(RECORDS PROVIDED Opens)

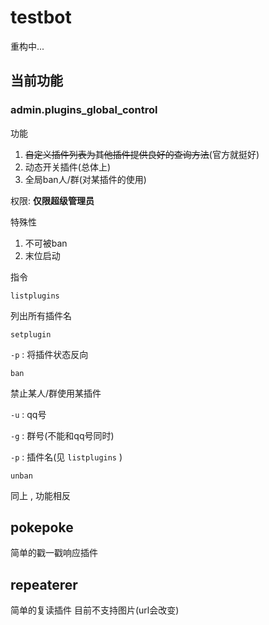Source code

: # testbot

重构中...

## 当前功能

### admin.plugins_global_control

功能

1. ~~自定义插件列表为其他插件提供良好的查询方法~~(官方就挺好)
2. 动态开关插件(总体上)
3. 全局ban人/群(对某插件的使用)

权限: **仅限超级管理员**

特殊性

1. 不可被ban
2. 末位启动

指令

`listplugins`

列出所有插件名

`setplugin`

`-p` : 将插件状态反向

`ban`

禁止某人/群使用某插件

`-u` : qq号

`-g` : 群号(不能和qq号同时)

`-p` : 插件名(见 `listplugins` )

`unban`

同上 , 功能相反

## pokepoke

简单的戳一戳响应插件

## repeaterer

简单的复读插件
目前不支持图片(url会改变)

(RECORDS PROVIDED Closes)
(RECORDS PROVIDED Opens)

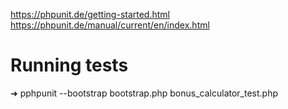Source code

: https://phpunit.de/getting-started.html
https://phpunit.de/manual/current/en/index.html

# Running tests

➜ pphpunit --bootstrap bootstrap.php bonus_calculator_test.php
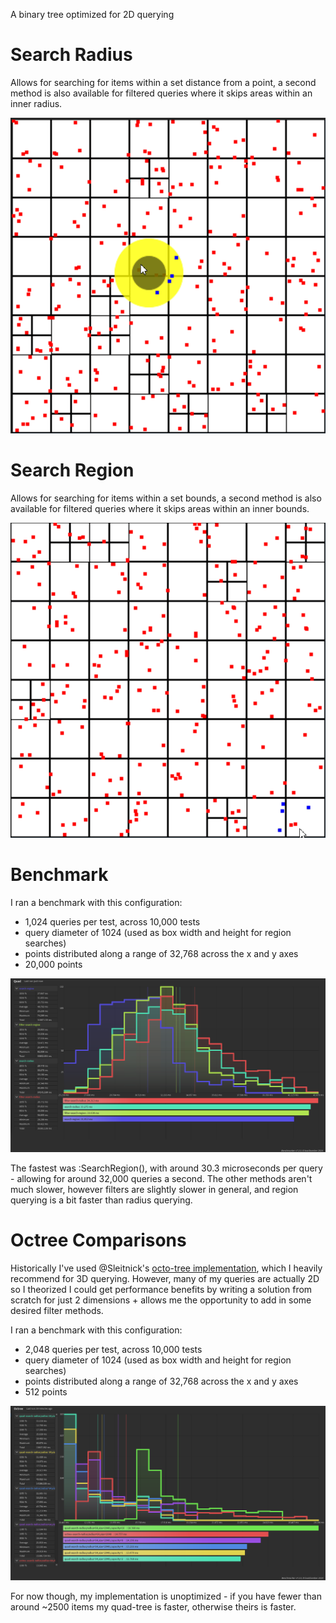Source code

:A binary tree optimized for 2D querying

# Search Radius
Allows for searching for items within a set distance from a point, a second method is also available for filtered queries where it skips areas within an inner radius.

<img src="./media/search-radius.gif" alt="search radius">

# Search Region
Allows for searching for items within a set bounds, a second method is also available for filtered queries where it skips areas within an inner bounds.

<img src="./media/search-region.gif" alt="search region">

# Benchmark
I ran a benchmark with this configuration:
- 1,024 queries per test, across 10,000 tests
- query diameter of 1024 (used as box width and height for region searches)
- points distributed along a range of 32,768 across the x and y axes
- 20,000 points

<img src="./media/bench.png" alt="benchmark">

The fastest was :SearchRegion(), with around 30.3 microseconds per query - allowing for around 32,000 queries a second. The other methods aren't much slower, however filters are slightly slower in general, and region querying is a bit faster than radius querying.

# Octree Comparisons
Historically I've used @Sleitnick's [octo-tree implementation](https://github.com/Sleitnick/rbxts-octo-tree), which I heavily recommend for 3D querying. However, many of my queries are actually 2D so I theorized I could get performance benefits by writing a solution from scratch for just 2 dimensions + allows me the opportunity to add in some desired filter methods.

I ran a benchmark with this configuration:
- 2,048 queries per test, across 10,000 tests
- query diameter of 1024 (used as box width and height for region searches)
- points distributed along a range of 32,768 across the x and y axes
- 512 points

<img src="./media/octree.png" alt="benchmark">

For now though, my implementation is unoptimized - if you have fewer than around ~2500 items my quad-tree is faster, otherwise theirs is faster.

(RECORDS PROVIDED Closes)

WORK INSTRUCTION –
Filter the records for the word "than" and show every line that has it.

YOUR RESPONSE –
The fastest was :SearchRegion(), with around 30.3 microseconds per query - allowing for around 32,000 queries a second. The other methods aren't much slower, however filters are slightly slower in general, and region querying is a bit faster than radius querying.
For now though, my implementation is unoptimized - if you have fewer than around ~2500 items my quad-tree is faster, otherwise theirs is faster.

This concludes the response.